Council throws support behind OFS expansion

By CANDY NEAL
cneal@dcherald.com

The Huntingburg Common Council publicly supported Tuesday OFS’ plan to expand its warehouse and transportation building at 1008 Styline Drive.

Prior to giving their support, council members asked questions about the affect the facility would have on the local job market and traffic.

The support is not an official approval of any of the project’s economic matters that will ultimately come before the council in the future.

“We are saying that we are willing to cooperate with OFS in this process,” Mayor Denny Spinner said at the council’s meeting Tuesday evening. “OFS needs some assurances to its investors to show that the City of Huntingburg is supporting this project moving forward, so they can continue their negotiations.”

The company plans to expand the Styline Drive building to the north, to 12th Street, and to the south, near Ninth Street. OFS hopes to start the three-year project, which will cost more than $10 million, this summer, attorney Bill Kaiser said.
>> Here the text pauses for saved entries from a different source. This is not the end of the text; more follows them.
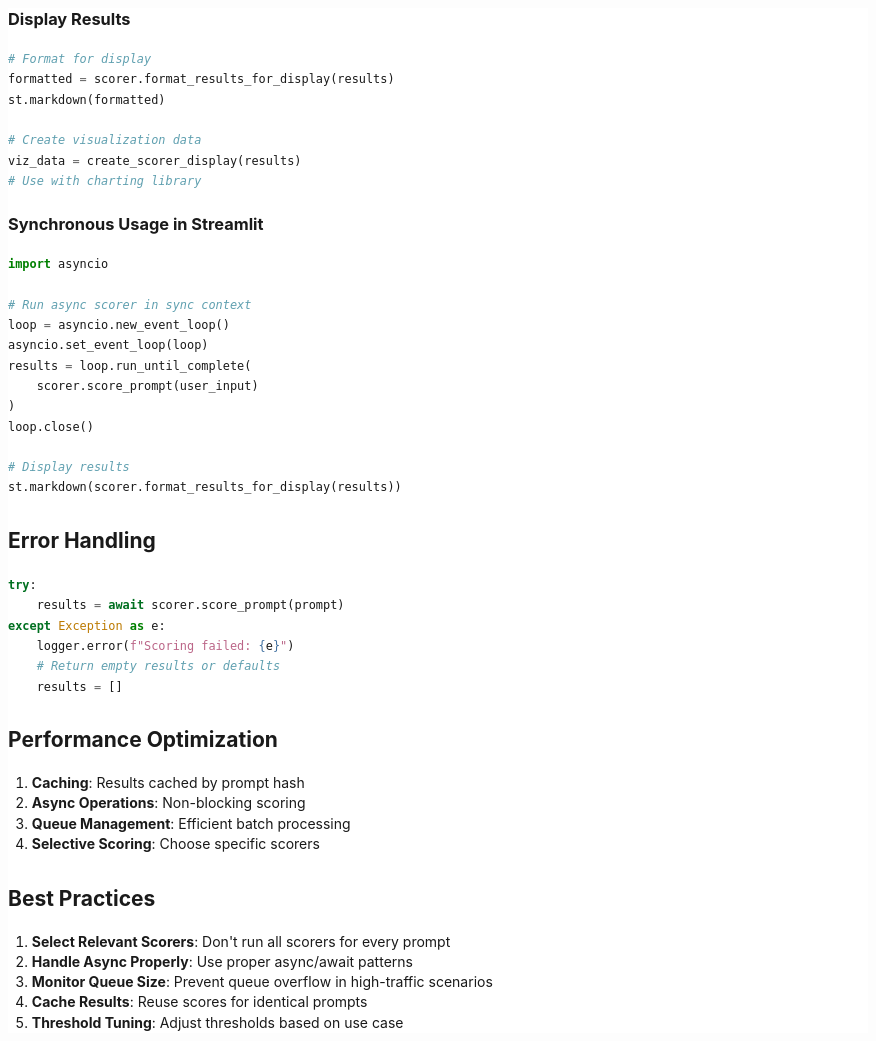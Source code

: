 ### Display Results
```python
# Format for display
formatted = scorer.format_results_for_display(results)
st.markdown(formatted)

# Create visualization data
viz_data = create_scorer_display(results)
# Use with charting library
```

### Synchronous Usage in Streamlit
```python
import asyncio

# Run async scorer in sync context
loop = asyncio.new_event_loop()
asyncio.set_event_loop(loop)
results = loop.run_until_complete(
    scorer.score_prompt(user_input)
)
loop.close()

# Display results
st.markdown(scorer.format_results_for_display(results))
```

## Error Handling

```python
try:
    results = await scorer.score_prompt(prompt)
except Exception as e:
    logger.error(f"Scoring failed: {e}")
    # Return empty results or defaults
    results = []
```

## Performance Optimization

1. **Caching**: Results cached by prompt hash
2. **Async Operations**: Non-blocking scoring
3. **Queue Management**: Efficient batch processing
4. **Selective Scoring**: Choose specific scorers

## Best Practices

1. **Select Relevant Scorers**: Don't run all scorers for every prompt
2. **Handle Async Properly**: Use proper async/await patterns
3. **Monitor Queue Size**: Prevent queue overflow in high-traffic scenarios
4. **Cache Results**: Reuse scores for identical prompts
5. **Threshold Tuning**: Adjust thresholds based on use case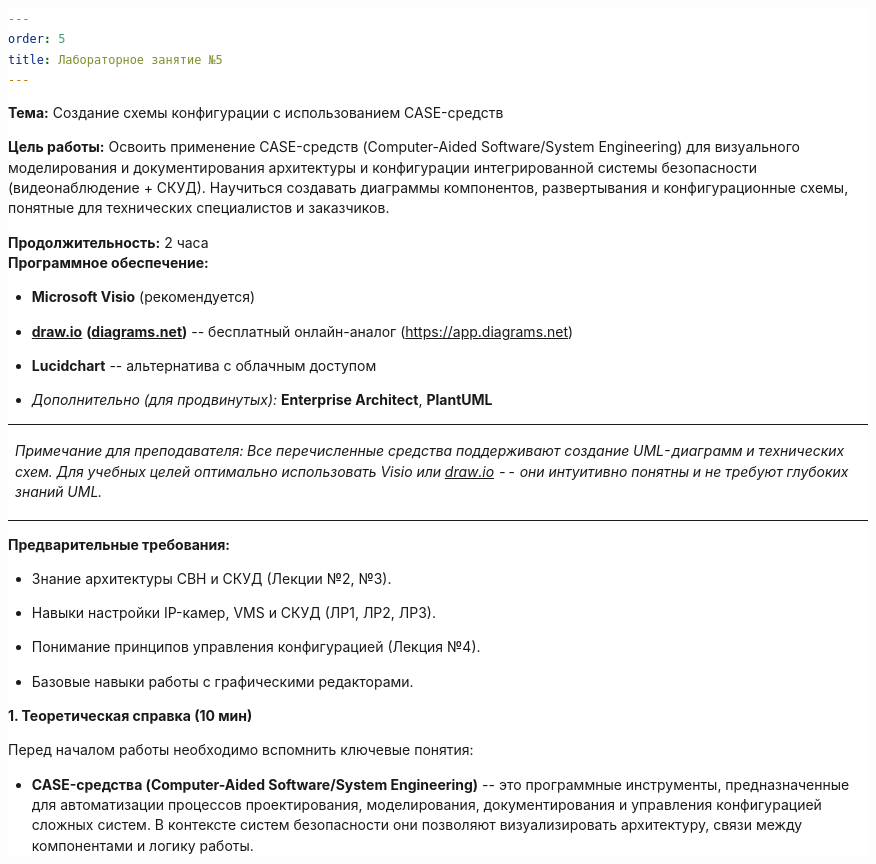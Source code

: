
 ```yaml
---
order: 5
title: Лабораторное занятие №5
---
```


**Тема:** Создание схемы конфигурации с использованием CASE-средств

 **Цель работы:** Освоить применение CASE-средств (Computer-Aided Software/System Engineering) для визуального моделирования и документирования архитектуры и конфигурации интегрированной системы безопасности (видеонаблюдение + СКУД). Научиться создавать диаграммы компонентов, развертывания и конфигурационные схемы, понятные для технических специалистов и заказчиков.

**Продолжительность:** 2 часа\
 **Программное обеспечение:**

-  **Microsoft Visio** (рекомендуется)

-  [**draw.io**](http://draw.io) **(**[**diagrams.net**](http://diagrams.net)**)** -- бесплатный онлайн-аналог (<https://app.diagrams.net>)

-  **Lucidchart** -- альтернатива с облачным доступом

-  *Дополнительно (для продвинутых):* **Enterprise Architect**, **PlantUML**

<table header="row">
<tr>
<td>

*Примечание для преподавателя: Все перечисленные средства поддерживают создание UML-диаграмм и технических схем. Для учебных целей оптимально использовать Visio или* [*draw.io*](http://draw.io) *-- они интуитивно понятны и не требуют глубоких знаний UML.*

</td>
</tr>
</table>

 

**Предварительные требования:**

-  Знание архитектуры СВН и СКУД (Лекции №2, №3).

-  Навыки настройки IP-камер, VMS и СКУД (ЛР1, ЛР2, ЛР3).

-  Понимание принципов управления конфигурацией (Лекция №4).

-  Базовые навыки работы с графическими редакторами.

 

**1\. Теоретическая справка (10 мин)**

Перед началом работы необходимо вспомнить ключевые понятия:

-  **CASE-средства (Computer-Aided Software/System Engineering)** -- это программные инструменты, предназначенные для автоматизации процессов проектирования, моделирования, документирования и управления конфигурацией сложных систем. В контексте систем безопасности они позволяют визуализировать архитектуру, связи между компонентами и логику работы.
OFS receives parts and supplies from national and global companies, which are used at its local plants. OFS wants to make the facility big enough to receive and store all parts materials the company receives. More docks will be added, making the facility the central location for its trucks to pick up materials to deliver to the different OFS plants.

As part of the project, OFS will request that the city separate the 17 acres of land on which the warehouse sits from the Northwest Industrial TIF District and make it its own TIF district, called Styline West, Kaiser said. OFS will also ask for permission to sell private-placement TIF bonds for the project, which Kaiser said will not involve any public risk. The Huntingburg-based company will also request that the city swap a half acre of land the city owns along Ninth Street between Styline Drive and Moenkhaus Drive, he said. For that, OFS will give the city a half acre of property located west of Styline Drive that runs south from Ninth Street.

When asked about jobs, Kaiser said there will be new positions, though he did not have an exact number. “There will be some realignment positions as we’re moving around these pieces,” he said. “We are moving in inventory management from other states. So there will be new positions.”

OFS is also trying to increase its efficiency, so it will make a significant investment in equipment, Kaiser said. “It’s not that there will be a loss of jobs, but we may not need as many jobs as we traditionally would, given the size of the facility that is being constructed,” he said.

Spinner added that the investment shows OFS’ commitment to stay in Huntingburg.

“It solidifies the jobs that are already here,” he said. “This investment means that work is going to be continued to be done in Huntingburg and secures the jobs that do exist here.”

When asked about traffic, Kaiser said there shouldn’t be a huge impact. “The Styline logistics facility is very close. Most of the trucks and truck repair shop is within a very short distance,” he said. “There is already some truck traffic that is already being used at this facility. We are going to rearrange some of that traffic.”

OFS will come back to the council at a later time with the official requests for the new tax district, bonds and land swap.

 

The council also:

• Hired Brevin Sternberg and Colton Frick as new firefighters for the Huntingburg Volunteer Fire Department. They will be sworn in during the Huntingburg Board of Public Works and Safety’s April 4 meeting, which will start at 8:30 a.m. at City Hall, 508 E. Fourth St.

• Heard no comments during a public hearing about future improvements to the water department infrastructure. The 100-year-old water main under U.S. 231 will be replaced from Second to First avenues, from First to Third streets and from Fifth to 12th streets. Also, upgrades will be made to the water treatment plant to double its capacity. The estimated cost of the improvements is $6.3 million. There will also be an option of including solar panels to help with the electricity costs at the plant, which would cost about an additional $700,000. The project will include obtaining a loan from the State Revolving Fund. The council accepted Midwestern Engineers’ engineering report on the project and designated Spinner as the person who will sign the documents concerning the loan.

• Hired eGov to redesign the city’s website with updated features to make it more efficient and user-friendly on various electronic devices. The $8,375 fee will be shared by the council and the city’s utility departments; the council’s portion will be $1,655.

• Gave Utility Superintendent John Reutepohler permission to get quotes for a new welding truck.